# Work task:
All of the data below needs to be set down once more, exactly as written.

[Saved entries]
=== Begin Enclosure ===

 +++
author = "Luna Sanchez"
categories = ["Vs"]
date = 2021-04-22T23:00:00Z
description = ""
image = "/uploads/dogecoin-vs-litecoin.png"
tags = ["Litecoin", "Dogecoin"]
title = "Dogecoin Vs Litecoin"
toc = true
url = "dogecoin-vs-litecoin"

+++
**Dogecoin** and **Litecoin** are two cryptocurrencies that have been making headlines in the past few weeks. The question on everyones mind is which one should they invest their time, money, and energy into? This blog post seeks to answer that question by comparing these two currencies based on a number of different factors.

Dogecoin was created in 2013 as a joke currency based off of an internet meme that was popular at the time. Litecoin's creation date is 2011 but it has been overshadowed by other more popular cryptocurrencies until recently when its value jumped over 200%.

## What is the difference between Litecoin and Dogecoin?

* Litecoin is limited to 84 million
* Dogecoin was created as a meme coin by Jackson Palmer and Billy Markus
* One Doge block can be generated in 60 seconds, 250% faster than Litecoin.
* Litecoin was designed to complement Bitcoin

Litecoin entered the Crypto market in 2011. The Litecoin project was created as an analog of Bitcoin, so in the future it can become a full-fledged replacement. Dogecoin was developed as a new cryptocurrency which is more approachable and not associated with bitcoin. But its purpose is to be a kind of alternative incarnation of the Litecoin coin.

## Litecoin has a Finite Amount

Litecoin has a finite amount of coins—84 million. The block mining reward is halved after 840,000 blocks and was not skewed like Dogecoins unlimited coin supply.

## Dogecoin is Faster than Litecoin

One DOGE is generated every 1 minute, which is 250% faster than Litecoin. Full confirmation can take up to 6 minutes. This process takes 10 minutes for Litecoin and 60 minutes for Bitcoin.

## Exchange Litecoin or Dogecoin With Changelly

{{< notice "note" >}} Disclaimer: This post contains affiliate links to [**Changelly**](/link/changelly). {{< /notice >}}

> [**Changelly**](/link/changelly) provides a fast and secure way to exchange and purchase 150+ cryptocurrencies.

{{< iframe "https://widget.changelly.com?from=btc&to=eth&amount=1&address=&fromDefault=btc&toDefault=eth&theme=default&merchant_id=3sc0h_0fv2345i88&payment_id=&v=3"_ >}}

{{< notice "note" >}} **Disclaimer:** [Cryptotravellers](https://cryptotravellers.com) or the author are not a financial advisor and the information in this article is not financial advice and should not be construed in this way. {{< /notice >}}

=== End Enclosure ===

# Solution to this exercise:
 +++
author = "Luna Sanchez"
categories = ["Vs"]
date = 2021-04-22T23:00:00Z
description = ""
image = "/uploads/dogecoin-vs-litecoin.png"
tags = ["Litecoin", "Dogecoin"]
title = "Dogecoin Vs Litecoin"
toc = true
url = "dogecoin-vs-litecoin"

+++
**Dogecoin** and **Litecoin** are two cryptocurrencies that have been making headlines in the past few weeks. The question on everyones mind is which one should they invest their time, money, and energy into? This blog post seeks to answer that question by comparing these two currencies based on a number of different factors.

Dogecoin was created in 2013 as a joke currency based off of an internet meme that was popular at the time. Litecoin's creation date is 2011 but it has been overshadowed by other more popular cryptocurrencies until recently when its value jumped over 200%.

## What is the difference between Litecoin and Dogecoin?

* Litecoin is limited to 84 million
* Dogecoin was created as a meme coin by Jackson Palmer and Billy Markus
* One Doge block can be generated in 60 seconds, 250% faster than Litecoin.
* Litecoin was designed to complement Bitcoin

Litecoin entered the Crypto market in 2011. The Litecoin project was created as an analog of Bitcoin, so in the future it can become a full-fledged replacement. Dogecoin was developed as a new cryptocurrency which is more approachable and not associated with bitcoin. But its purpose is to be a kind of alternative incarnation of the Litecoin coin.

## Litecoin has a Finite Amount

Litecoin has a finite amount of coins—84 million. The block mining reward is halved after 840,000 blocks and was not skewed like Dogecoins unlimited coin supply.

## Dogecoin is Faster than Litecoin

One DOGE is generated every 1 minute, which is 250% faster than Litecoin. Full confirmation can take up to 6 minutes. This process takes 10 minutes for Litecoin and 60 minutes for Bitcoin.

## Exchange Litecoin or Dogecoin With Changelly

{{< notice "note" >}} Disclaimer: This post contains affiliate links to [**Changelly**](/link/changelly). {{< /notice >}}

> [**Changelly**](/link/changelly) provides a fast and secure way to exchange and purchase 150+ cryptocurrencies.

{{< iframe "https://widget.changelly.com?from=btc&to=eth&amount=1&address=&fromDefault=btc&toDefault=eth&theme=default&merchant_id=3sc0h_0fv2345i88&payment_id=&v=3"_ >}}

{{< notice "note" >}} **Disclaimer:** [Cryptotravellers](https://cryptotravellers.com) or the author are not a financial advisor and the information in this article is not financial advice and should not be construed in this way. {{< /notice >}}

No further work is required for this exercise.